Supplied material:
= = = = = = =
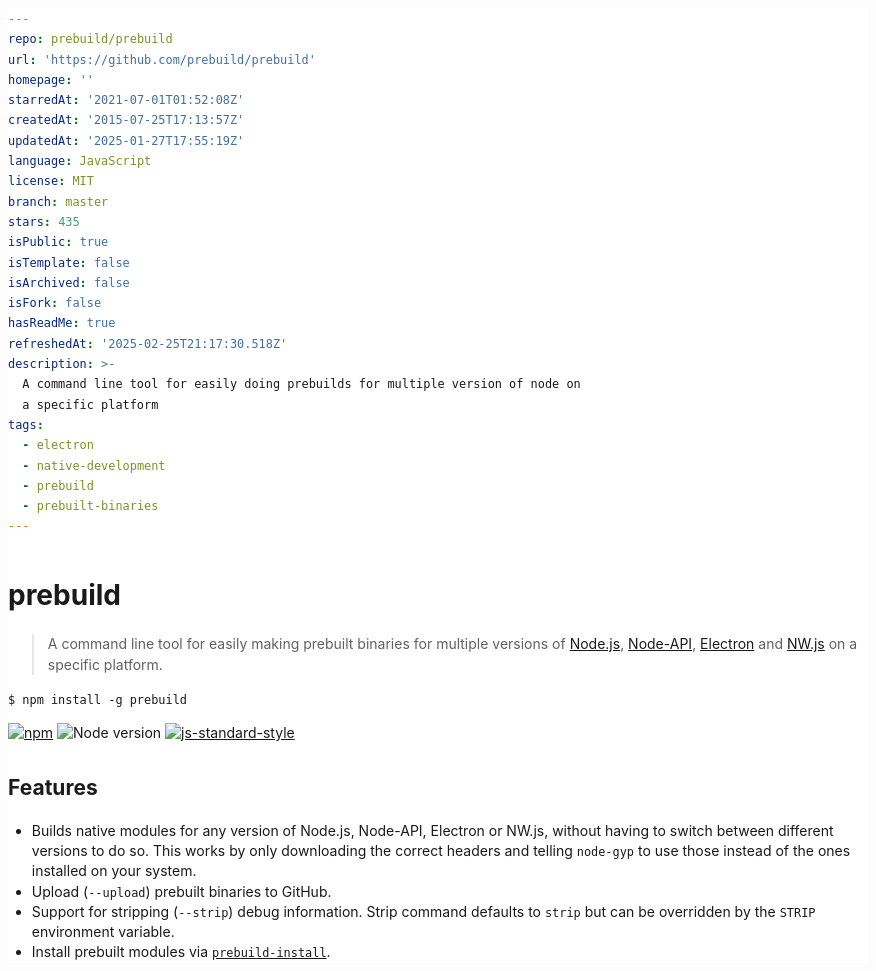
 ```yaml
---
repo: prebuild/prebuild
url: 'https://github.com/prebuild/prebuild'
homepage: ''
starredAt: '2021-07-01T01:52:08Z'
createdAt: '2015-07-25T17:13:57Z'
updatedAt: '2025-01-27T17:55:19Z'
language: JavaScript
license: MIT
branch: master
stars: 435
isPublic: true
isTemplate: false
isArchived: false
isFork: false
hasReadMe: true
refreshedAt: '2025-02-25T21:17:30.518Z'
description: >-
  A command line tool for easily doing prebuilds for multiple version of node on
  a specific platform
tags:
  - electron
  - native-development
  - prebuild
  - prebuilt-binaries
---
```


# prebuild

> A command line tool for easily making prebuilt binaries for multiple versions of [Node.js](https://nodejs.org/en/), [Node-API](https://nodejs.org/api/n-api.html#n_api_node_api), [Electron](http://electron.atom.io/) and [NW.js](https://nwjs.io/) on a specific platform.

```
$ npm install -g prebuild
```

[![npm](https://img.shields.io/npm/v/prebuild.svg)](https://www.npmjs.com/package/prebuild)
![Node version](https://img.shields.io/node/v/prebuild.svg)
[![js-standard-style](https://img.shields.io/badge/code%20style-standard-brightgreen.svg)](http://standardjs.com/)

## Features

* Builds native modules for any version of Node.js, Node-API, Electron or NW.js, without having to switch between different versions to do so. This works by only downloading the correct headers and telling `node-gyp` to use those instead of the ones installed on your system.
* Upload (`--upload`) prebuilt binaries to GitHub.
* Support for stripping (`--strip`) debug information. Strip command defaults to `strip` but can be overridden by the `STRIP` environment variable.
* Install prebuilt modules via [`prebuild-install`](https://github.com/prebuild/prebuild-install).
= = = = = = =
Task brief: Write down how many lines of the data above carry the word "https". Nothing else belongs in the answer.

Answer space: 6